Since the rule options were published in early March, fishermen and state fisheries regulators have been digesting the 800-page document. They found a variety of subjects for praise and blame.

Terry Stockwell, coordinator for the Maine Department of Marine Resources, said he’s pleased the fisheries service included the coastal exclusion lines in nearly all the options. He noted that the areas identified by the lines on the chart in the option aren’t in the best place. However, “we need to be supportive of the concept of the lines,” he said.

If fishermen don’t see that the exclusion areas identified by those lines will benefit them individually, they should advise where they should be redrawn, Stockwell advised.

Gouveia echoed Stockwell’s advice on exemption areas.

“If they want more, say so,” he said. That’s what the hearing is for.

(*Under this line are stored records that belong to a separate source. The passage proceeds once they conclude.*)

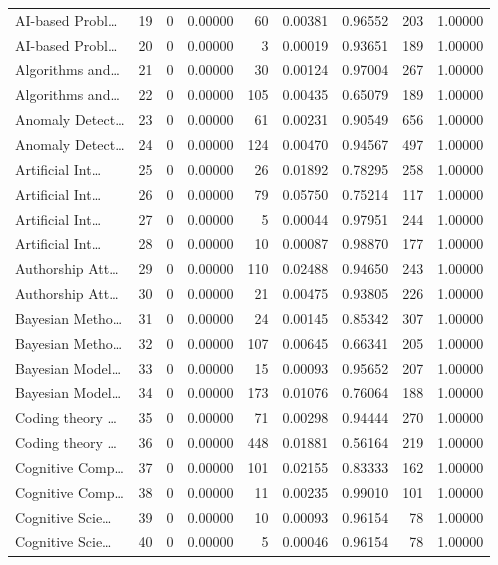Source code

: \begin{table}
\begin{tabular}{lrrrrrrrr}
AI-based Probl… & 19 & 0 & 0.00000 & 60 & 0.00381 & 0.96552 & 203 & 1.00000 \\
AI-based Probl… & 20 & 0 & 0.00000 & 3 & 0.00019 & 0.93651 & 189 & 1.00000 \\
Algorithms and… & 21 & 0 & 0.00000 & 30 & 0.00124 & 0.97004 & 267 & 1.00000 \\
Algorithms and… & 22 & 0 & 0.00000 & 105 & 0.00435 & 0.65079 & 189 & 1.00000 \\
Anomaly Detect… & 23 & 0 & 0.00000 & 61 & 0.00231 & 0.90549 & 656 & 1.00000 \\
Anomaly Detect… & 24 & 0 & 0.00000 & 124 & 0.00470 & 0.94567 & 497 & 1.00000 \\
Artificial Int… & 25 & 0 & 0.00000 & 26 & 0.01892 & 0.78295 & 258 & 1.00000 \\
Artificial Int… & 26 & 0 & 0.00000 & 79 & 0.05750 & 0.75214 & 117 & 1.00000 \\
Artificial Int… & 27 & 0 & 0.00000 & 5 & 0.00044 & 0.97951 & 244 & 1.00000 \\
Artificial Int… & 28 & 0 & 0.00000 & 10 & 0.00087 & 0.98870 & 177 & 1.00000 \\
Authorship Att… & 29 & 0 & 0.00000 & 110 & 0.02488 & 0.94650 & 243 & 1.00000 \\
Authorship Att… & 30 & 0 & 0.00000 & 21 & 0.00475 & 0.93805 & 226 & 1.00000 \\
Bayesian Metho… & 31 & 0 & 0.00000 & 24 & 0.00145 & 0.85342 & 307 & 1.00000 \\
Bayesian Metho… & 32 & 0 & 0.00000 & 107 & 0.00645 & 0.66341 & 205 & 1.00000 \\
Bayesian Model… & 33 & 0 & 0.00000 & 15 & 0.00093 & 0.95652 & 207 & 1.00000 \\
Bayesian Model… & 34 & 0 & 0.00000 & 173 & 0.01076 & 0.76064 & 188 & 1.00000 \\
Coding theory … & 35 & 0 & 0.00000 & 71 & 0.00298 & 0.94444 & 270 & 1.00000 \\
Coding theory … & 36 & 0 & 0.00000 & 448 & 0.01881 & 0.56164 & 219 & 1.00000 \\
Cognitive Comp… & 37 & 0 & 0.00000 & 101 & 0.02155 & 0.83333 & 162 & 1.00000 \\
Cognitive Comp… & 38 & 0 & 0.00000 & 11 & 0.00235 & 0.99010 & 101 & 1.00000 \\
Cognitive Scie… & 39 & 0 & 0.00000 & 10 & 0.00093 & 0.96154 & 78 & 1.00000 \\
Cognitive Scie… & 40 & 0 & 0.00000 & 5 & 0.00046 & 0.96154 & 78 & 1.00000 \\

\end{tabular}
\end{table}
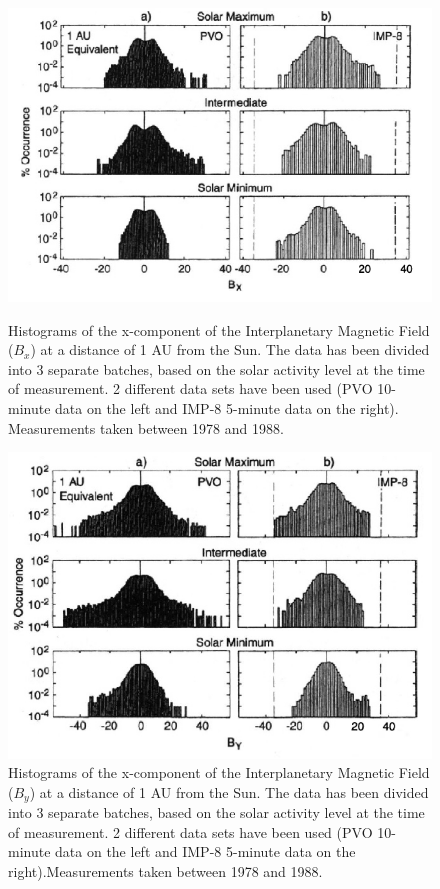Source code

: \documentclass[12pt]{article}
\begin{document}
        \begin{figure}[t!]
            \begin{minipage}{0.48\textwidth}
                \centering
                \includegraphics[width=\textwidth]{fig_introduction/russellBX.png}
                \caption{Histograms of the x-component of the Interplanetary Magnetic Field ($B_x$) at a distance of 1 AU from the Sun\cite{2001russell}. The data has been divided into 3 separate batches, based on the solar activity level at the time of measurement. 2 different data sets have been used (PVO 10-minute data on the left and IMP-8 5-minute data on the right). Measurements taken between 1978 and 1988.}
                \label{fig:russellBX}
            \end{minipage}
            \hfill
            \begin{minipage}{0.48\textwidth}
                \centering
                \includegraphics[width=\textwidth]{fig_introduction/russellBY.png}
                \caption{Histograms of the x-component of the Interplanetary Magnetic Field ($B_y$) at a distance of 1 AU from the Sun\cite{2001russell}. The data has been divided into 3 separate batches, based on the solar activity level at the time of measurement. 2 different data sets have been used (PVO 10-minute data on the left and IMP-8 5-minute data on the right).Measurements taken between 1978 and 1988.}
                \label{fig:russellBY}
            \end{minipage}
        \end{figure}
\end{document}
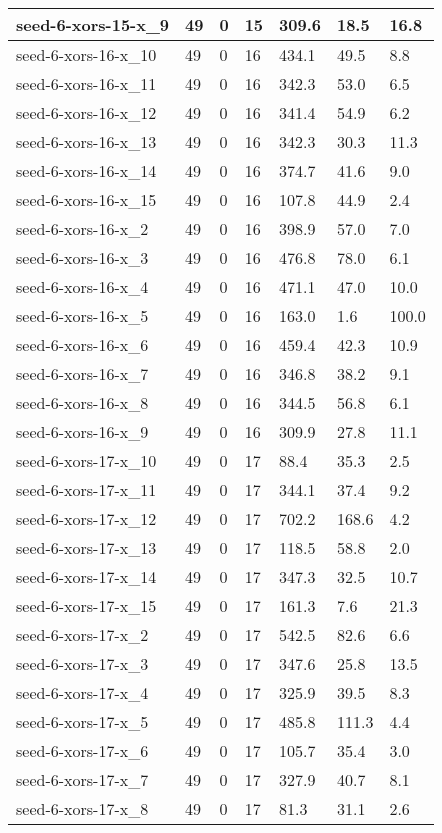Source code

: \begin{scriptsize}
\begin{longtable}{|p{5cm}|l|l|l|l|l|l|}
seed-6-xors-15-x\_9&49&0&15&309.6&18.5&16.8 \\ \hline 
seed-6-xors-16-x\_10&49&0&16&434.1&49.5&8.8 \\ \hline 
seed-6-xors-16-x\_11&49&0&16&342.3&53.0&6.5 \\ \hline 
seed-6-xors-16-x\_12&49&0&16&341.4&54.9&6.2 \\ \hline 
seed-6-xors-16-x\_13&49&0&16&342.3&30.3&11.3 \\ \hline 
seed-6-xors-16-x\_14&49&0&16&374.7&41.6&9.0 \\ \hline 
seed-6-xors-16-x\_15&49&0&16&107.8&44.9&2.4 \\ \hline 
seed-6-xors-16-x\_2&49&0&16&398.9&57.0&7.0 \\ \hline 
seed-6-xors-16-x\_3&49&0&16&476.8&78.0&6.1 \\ \hline 
seed-6-xors-16-x\_4&49&0&16&471.1&47.0&10.0 \\ \hline 
seed-6-xors-16-x\_5&49&0&16&163.0&1.6&100.0 \\ \hline 
seed-6-xors-16-x\_6&49&0&16&459.4&42.3&10.9 \\ \hline 
seed-6-xors-16-x\_7&49&0&16&346.8&38.2&9.1 \\ \hline 
seed-6-xors-16-x\_8&49&0&16&344.5&56.8&6.1 \\ \hline 
seed-6-xors-16-x\_9&49&0&16&309.9&27.8&11.1 \\ \hline 
seed-6-xors-17-x\_10&49&0&17&88.4&35.3&2.5 \\ \hline 
seed-6-xors-17-x\_11&49&0&17&344.1&37.4&9.2 \\ \hline 
seed-6-xors-17-x\_12&49&0&17&702.2&168.6&4.2 \\ \hline 
seed-6-xors-17-x\_13&49&0&17&118.5&58.8&2.0 \\ \hline 
seed-6-xors-17-x\_14&49&0&17&347.3&32.5&10.7 \\ \hline 
seed-6-xors-17-x\_15&49&0&17&161.3&7.6&21.3 \\ \hline 
seed-6-xors-17-x\_2&49&0&17&542.5&82.6&6.6 \\ \hline 
seed-6-xors-17-x\_3&49&0&17&347.6&25.8&13.5 \\ \hline 
seed-6-xors-17-x\_4&49&0&17&325.9&39.5&8.3 \\ \hline 
seed-6-xors-17-x\_5&49&0&17&485.8&111.3&4.4 \\ \hline 
seed-6-xors-17-x\_6&49&0&17&105.7&35.4&3.0 \\ \hline 
seed-6-xors-17-x\_7&49&0&17&327.9&40.7&8.1 \\ \hline 
seed-6-xors-17-x\_8&49&0&17&81.3&31.1&2.6 \\ \hline 

\end{longtable}
\end{scriptsize}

David Tarr, chairman of the Zone C Lobster Zone Council, is lucky enough to be in one of the more generous exemption areas. Under most of the proposed alternatives, fishing gear set inside the islands that guard the mouths of Penobscot and Blue Hill bays wouldn’t have to comply with required gear modifications intended to reduce the chance of whale entanglement.

“If you’re an inshore fisherman, you’re happy with whatever comes out of the meeting as long as it doesn’t stay the same,” he said of lobstermen in his zone.

But for lobstermen at the extreme eastern and western ends of the coast, the exemption areas as drawn just don’t seem to offer much.

“It’s Cutler Bay and Little Machias Bay,” said Cutler lobsterman John Drouin, looking at the exemption line. “It doesn’t do anything great for us down here.”

The other ominous proposal, especially for Downeast lobstermen, is the phasing out of floating rope commonly used for the ground lines that attach one trap to another on the bottom.

“To ban float rope for us, we just don’t know how we’re going to fish,” said Drouin, chairman of the Zone A Lobster Zone Council.

With that in mind, Stockwell is advising lobstermen to “cautiously support” alternative five of the six alternatives presented by the federal service.  That’s because nearly all the others call for the phasing out of floating rope by 2008.

Drouin and Stockwell agree that fishing with sinking line on a lot of the rocky Downeast bottom is not practical. Drouin said the only way around it would be to eliminate ground lines altogether by setting single traps on each buoy and end line. So far the end lines, which run from the traps to the buoys, are not required to be made entirely of sinking line.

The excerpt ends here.